Meskipun terjadi penurunan dalam volume ekspor pada periode tertentu, Sri Mulyani mencatat bahwa penurunan ini masih cukup terkendali. Namun, dia juga memperhatikan tren penurunan harga komoditas energi dan pangan yang akan berlanjut di masa mendatang. Penurunan ini diperkirakan akan berdampak pada penerimaan pajak di masa depan.
Selain itu, Direktur Jenderal Pajak Suryo Utomo menambahkan bahwa penerimaan pajak kemungkinan akan melambat hingga tahun 2024 karena kondisi ekonomi dan harga komoditas yang berfluktuasi. Dia juga menyoroti pentingnya ekspansi layanan dan penegakan hukum yang konsisten dalam meningkatkan penerimaan pajak.
Meskipun demikian, Sri Mulyani dan Suryo Utomo tetap optimis mengenai penerimaan pajak di Indonesia. Mereka mencatat bahwa aktivitas ekonomi domestik terus meningkat, dan penerapan Undang-Undang Harmonisasi Peraturan Perpajakan (UU HPP) akan mendukung penerimaan negara. Meskipun terdapat penurunan pajak akibat penurunan harga komoditas global, Sri Mulyani mencatat bahwa penerimaan PNBP hingga April 2023 masih mencapai 22,8% dari target APBN 2023.
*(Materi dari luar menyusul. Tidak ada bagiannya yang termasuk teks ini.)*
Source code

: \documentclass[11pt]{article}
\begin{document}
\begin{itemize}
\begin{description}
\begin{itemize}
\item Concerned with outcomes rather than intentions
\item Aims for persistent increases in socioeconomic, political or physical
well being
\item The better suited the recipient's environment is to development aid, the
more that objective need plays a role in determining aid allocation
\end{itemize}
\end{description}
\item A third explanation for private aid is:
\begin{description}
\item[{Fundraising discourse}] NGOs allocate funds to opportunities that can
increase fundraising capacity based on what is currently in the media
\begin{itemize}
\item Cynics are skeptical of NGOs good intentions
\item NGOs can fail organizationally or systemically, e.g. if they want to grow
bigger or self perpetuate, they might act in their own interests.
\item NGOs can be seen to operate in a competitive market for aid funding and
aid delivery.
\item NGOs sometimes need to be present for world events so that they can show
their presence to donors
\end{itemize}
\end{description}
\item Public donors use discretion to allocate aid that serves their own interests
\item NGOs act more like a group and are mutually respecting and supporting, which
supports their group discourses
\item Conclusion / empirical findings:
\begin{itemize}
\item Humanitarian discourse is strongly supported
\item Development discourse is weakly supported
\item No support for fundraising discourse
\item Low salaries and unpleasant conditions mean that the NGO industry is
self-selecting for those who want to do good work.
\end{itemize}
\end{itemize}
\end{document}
Meskipun demikian, perlu dicatat bahwa pertumbuhan PNBP melambat dibandingkan dengan periode yang sama tahun sebelumnya, terutama karena kontraksi dalam PNBP Migas akibat penurunan harga minyak. Di sisi lain, PNBP SDA Non Migas tumbuh signifikan karena harga batubara yang tinggi. Dividen dari BUMN di sektor perbankan juga tumbuh, tetapi sejumlah komponen PNBP lainnya mengalami kontraksi, terutama dari lembaga seperti Kepolisian dan Kementerian/Lembaga lainnya.